Abstract
Background: Oral anticoagulants such as warfarin have been conventionally used for the management of atrial fibrillation (AF). Despite the effectiveness of warfarin, its use in AF patients requiring anticoagulation is suboptimal with an even greater underuse seen in elderly patients who are at higher risk of stroke. New oral anticoagulants such as rivaroxaban(R), apixaban (A), dabigitran (D) and edoxaban (E) have been approved to manage thrombotic and cardiovascular disorders including AF. The newer anticoagulants do not require continuous monitoring like warfarin and are much more convenient for patients with AF.
Objective: To profile the baseline level of circulating thrombotic biomarkers plasminogen activator inhibitor (PAI-1), von Willebrand Factor (vWF), microparticle bound tissue factor (MP-TF) and prothrombin fragment 1.2 (F1.2) in patients with AF. Additionally, the effect of novel oral anticoagulants (R, A, D and E) on the levels of thrombotic biomarkers in patients with AF is assessed.
Materials and Methods: Citrated blood samples were drawn from 30 patients (21 male and 9 female; mean age 59.1) prior to ablation surgery for AF at Loyola University Medical Center in Maywood, Illinois. Citrated blood was spun at 3000 rpm to obtain platelet poor plasma. Normal plasma samples from healthy controls (24 male and 24 female; mean age 33) were purchased from a commercial source (George King Biomedical, Overland Park, KS). The plasma samples were analyzed using a biochip array (Randox, London, UK) for metabolic syndrome biomarkers including PAI-1 and ELISA kits for vWF, MP-TF (Hyphen BioMed, Nueville-Sur-Oise, France) and prothrombin F1.2 (Siemens, Newark, DE).

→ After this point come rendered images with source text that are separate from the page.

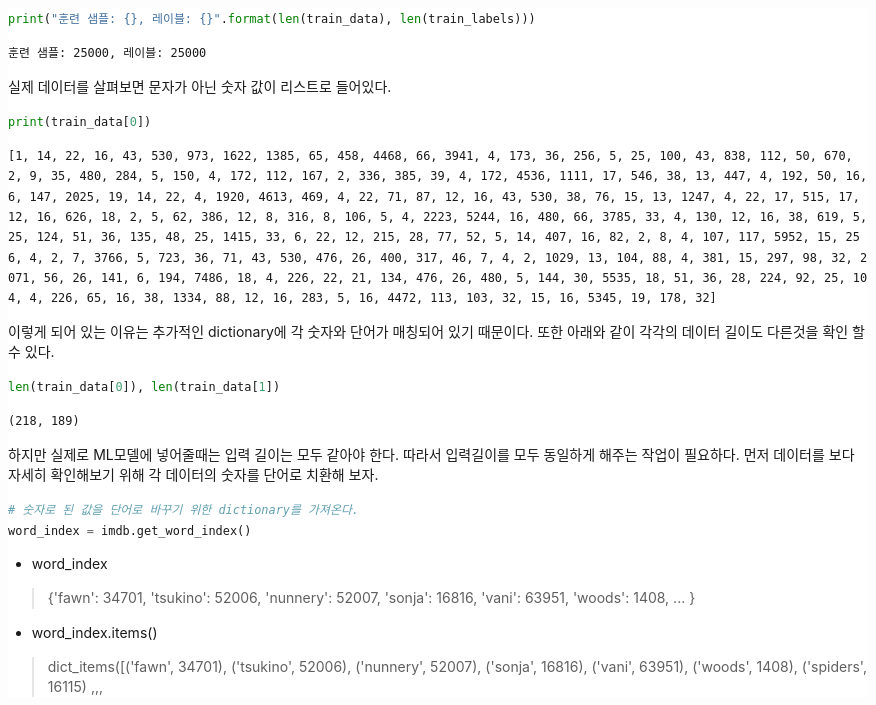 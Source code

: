 
```python
print("훈련 샘플: {}, 레이블: {}".format(len(train_data), len(train_labels)))
```

    훈련 샘플: 25000, 레이블: 25000
    

실제 데이터를 살펴보면 문자가 아닌 숫자 값이 리스트로 들어있다.


```python
print(train_data[0])
```

    [1, 14, 22, 16, 43, 530, 973, 1622, 1385, 65, 458, 4468, 66, 3941, 4, 173, 36, 256, 5, 25, 100, 43, 838, 112, 50, 670, 2, 9, 35, 480, 284, 5, 150, 4, 172, 112, 167, 2, 336, 385, 39, 4, 172, 4536, 1111, 17, 546, 38, 13, 447, 4, 192, 50, 16, 6, 147, 2025, 19, 14, 22, 4, 1920, 4613, 469, 4, 22, 71, 87, 12, 16, 43, 530, 38, 76, 15, 13, 1247, 4, 22, 17, 515, 17, 12, 16, 626, 18, 2, 5, 62, 386, 12, 8, 316, 8, 106, 5, 4, 2223, 5244, 16, 480, 66, 3785, 33, 4, 130, 12, 16, 38, 619, 5, 25, 124, 51, 36, 135, 48, 25, 1415, 33, 6, 22, 12, 215, 28, 77, 52, 5, 14, 407, 16, 82, 2, 8, 4, 107, 117, 5952, 15, 256, 4, 2, 7, 3766, 5, 723, 36, 71, 43, 530, 476, 26, 400, 317, 46, 7, 4, 2, 1029, 13, 104, 88, 4, 381, 15, 297, 98, 32, 2071, 56, 26, 141, 6, 194, 7486, 18, 4, 226, 22, 21, 134, 476, 26, 480, 5, 144, 30, 5535, 18, 51, 36, 28, 224, 92, 25, 104, 4, 226, 65, 16, 38, 1334, 88, 12, 16, 283, 5, 16, 4472, 113, 103, 32, 15, 16, 5345, 19, 178, 32]
    

이렇게 되어 있는 이유는 추가적인 dictionary에 각 숫자와 단어가 매칭되어 있기 때문이다. 또한 아래와 같이 각각의 데이터 길이도 다른것을 확인 할 수 있다.


```python
len(train_data[0]), len(train_data[1])
```




    (218, 189)



하지만 실제로 ML모델에 넣어줄때는 입력 길이는 모두 같아야 한다. 따라서 입력길이를 모두 동일하게 해주는 작업이 필요하다. 먼저 데이터를 보다 자세히 확인해보기 위해 각 데이터의 숫자를 단어로 치환해 보자.


```python
# 숫자로 된 값을 단어로 바꾸기 위한 dictionary를 가져온다.
word_index = imdb.get_word_index()
```

- word_index
> {'fawn': 34701,
> 'tsukino': 52006,
> 'nunnery': 52007,
> 'sonja': 16816,
> 'vani': 63951,
> 'woods': 1408,
> ...
>}

- word_index.items()
> dict_items([('fawn', 34701), ('tsukino', 52006), 
('nunnery', 52007), ('sonja', 16816), 
('vani', 63951), ('woods', 1408), 
('spiders', 16115) ,,,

Results: Compared to the control group, circulating levels of vWF, MP-TF and PAI-1 were statistically increased in patients with AF (P<0.0001, P<0.0001, and P=0.0014, respectively). Circulating levels of prothrombin F1.2 showed no difference between the AF and the control group (P=0.2696). AF patients (n=30) were divided into two groups based on their usage (Group 1, n=17) and non-usage (Group 2, n=10) of any novel oral anticoagulant (R, A, D and E). Three patients on warfarin were excluded from this section of data analysis. A statistical increase in vWF (P=0.0018) and MP-TF (P=0.0039) remained in those taking novel oral anticoagulants compared to group 2. No difference was seen in PAI-1 (P=0.333) or F1.2 (P=0.31) between groups 1 and 2. Percent change from the normal mean was also calculated for PAI-1, vWF, MP-TF and F1.2 in group 1 (78%, 61.1%, 142%, 8.9%, respectively) and group 2 (113.6%, 16.9%, 31.7%, 41.4%, respectively) as seen in table 1.
Discussion: Elevated levels of PAI-1, vWF and MP-TF seen in AF patients compared to normal provide insight into an additional risk of thrombogenesis associated with AF which is not targeted by current anticoagulant medications. Most AF patients are assessed using a stroke risk stratification scale (CHA2DS2VASc) to determine if anti-coagulants should be used to prevent stroke associated with AF. Patients in group 1 had a mean CHA2DS2VASc score of 1.15 compared to 2.18 see in group 2. This data supports studies which suggest that including levels of prothrombotic biomarkers to current risk stratification scales could be more effective in assessing the risk of stroke of patients with AF. This data also suggests that although very effective in lowering prothrombin F1.2 levels in AF, the newer anticoagulants, R,A,D and E still leave additional prothrombotic biomarkers unaffected. These unaffected biomarkers could be the potential target of future drug therapies which could lower the risk of stroke in patients with AF even more than the use of newer anticoagulants alone.
No relevant conflicts of interest to declare.